Interview Offcuts and Matty Matheson's Croque Madame
From his new book Soups, Salads, Sandwiches
There are a few interviews that I’ve done over the years that seem to have earned me equal respect from chefs and home cooks alike. Often, it’s very much that it falls into one camp but not both. Ottolenghi was one, Maynard James Keenan of Tool fame (albeit I was interviewing him as a winemaker) another, and strangely British actor Martin Clunes (everyone loves Doc Martin it seems).
And then several weeks ago I interviewed Matty Matheson, and the response was slightly overwhelming. There were chefs who revere him for his actual restaurant work, others who know him personally, and those who don’t really know him as a chef but asked whether he was giving Fak-vibes (he plays handyman Neil Fak on The Bear). There were others who commented that their kids love to watch his YouTube videos. It’s all a sign of how he’s connected with an audience across everything he’s done, and perhaps that he’s not easy to put in a box.
In case you’ve not noticed (which rock have you been under?) he’s currently selling truckloads of his new book Soups, Salads, Sandwiches. Now a New York Times bestseller and deservedly so. It’s lived on my desk for the last few weeks and I’ve given up putting page markers on the recipes I want to cook because, well, I’d be marking every page.
I haven’t yet cooked a recipe start to finish, using it more as an inspiration. Tuna melt has been on heavy rotation (and when I say heavy, I’ve eaten four just this week). There is the Matty and Trishy Tuna Melt in there that’s a little more involved than my basic fare, described as “our love language.” The Matheson-approved version will get a run out before the year ends (pinky swear).
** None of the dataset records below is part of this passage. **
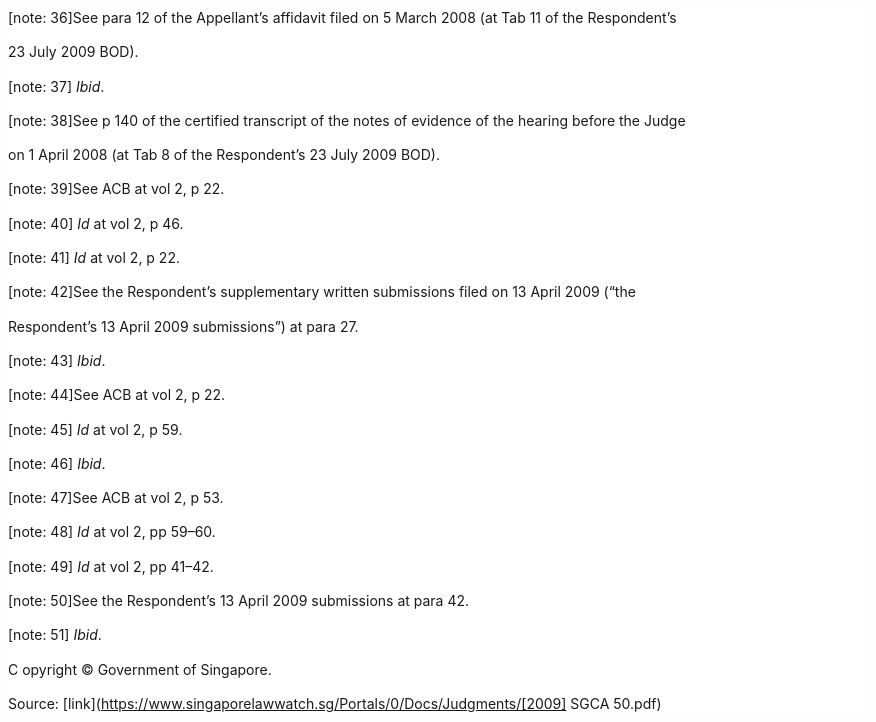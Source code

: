[note: 36]See para 12 of the Appellant’s affidavit filed on 5 March 2008 (at Tab 11 of the Respondent’s 

23 July 2009 BOD). 

[note: 37] _Ibid_. 

[note: 38]See p 140 of the certified transcript of the notes of evidence of the hearing before the Judge 

on 1 April 2008 (at Tab 8 of the Respondent’s 23 July 2009 BOD). 

[note: 39]See ACB at vol 2, p 22. 

[note: 40] _Id_ at vol 2, p 46. 

[note: 41] _Id_ at vol 2, p 22. 

[note: 42]See the Respondent’s supplementary written submissions filed on 13 April 2009 (“the 

Respondent’s 13 April 2009 submissions”) at para 27. 

[note: 43] _Ibid_. 

[note: 44]See ACB at vol 2, p 22. 

[note: 45] _Id_ at vol 2, p 59. 

[note: 46] _Ibid_. 

[note: 47]See ACB at vol 2, p 53. 


[note: 48] _Id_ at vol 2, pp 59–60. 

[note: 49] _Id_ at vol 2, pp 41–42. 

[note: 50]See the Respondent’s 13 April 2009 submissions at para 42. 

[note: 51] _Ibid_. 

 C opyright © Government of Singapore. 


Source: [link](https://www.singaporelawwatch.sg/Portals/0/Docs/Judgments/[2009] SGCA 50.pdf)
The recipe below is for Matty’s own Croque Madame, and again this will get a run out. The day of the interview I ate a Croque Madame at Lawson Flats in Perth, chatting to the club’s general manager Nick Caton (a veteran of the London hospitality scene, including Soho House) about him wanting to add the Croque Madame to the menu as a nod to good menus, and also its superiority to the Monsieur (I couldn’t agree more). And so, it felt only fitting to add that below with Matty’s own commentary.
What follows also is a few interview offcuts - zero waste journalism if you will - that didn’t make the edit for the Selector feature (out now in Australia) that I was writing.
Refreshingly we went old school with an audio not video call. I was in a hotel room in Perth at close to midnight with Matty calling from his home in Ontario. I had just 30 minutes. The vibe straight off with his representative dialing in from New York (I think) was that this was going to be to the second. Sometimes you get the feeling that you’ll be able to push your allotted time by a little or a lot which gives wriggle room for a few tangents here and there but other times you know that you need to be on your game to get exactly what’s needed, gauging where you are within your interview plan, whether you need to drop sections, speed things up, slow things down, or think on your feet. A polite “that’s our time” came as my timer ticked over onto 30 minutes. I looked down and all my primary questions were crossed through. A sigh of relief.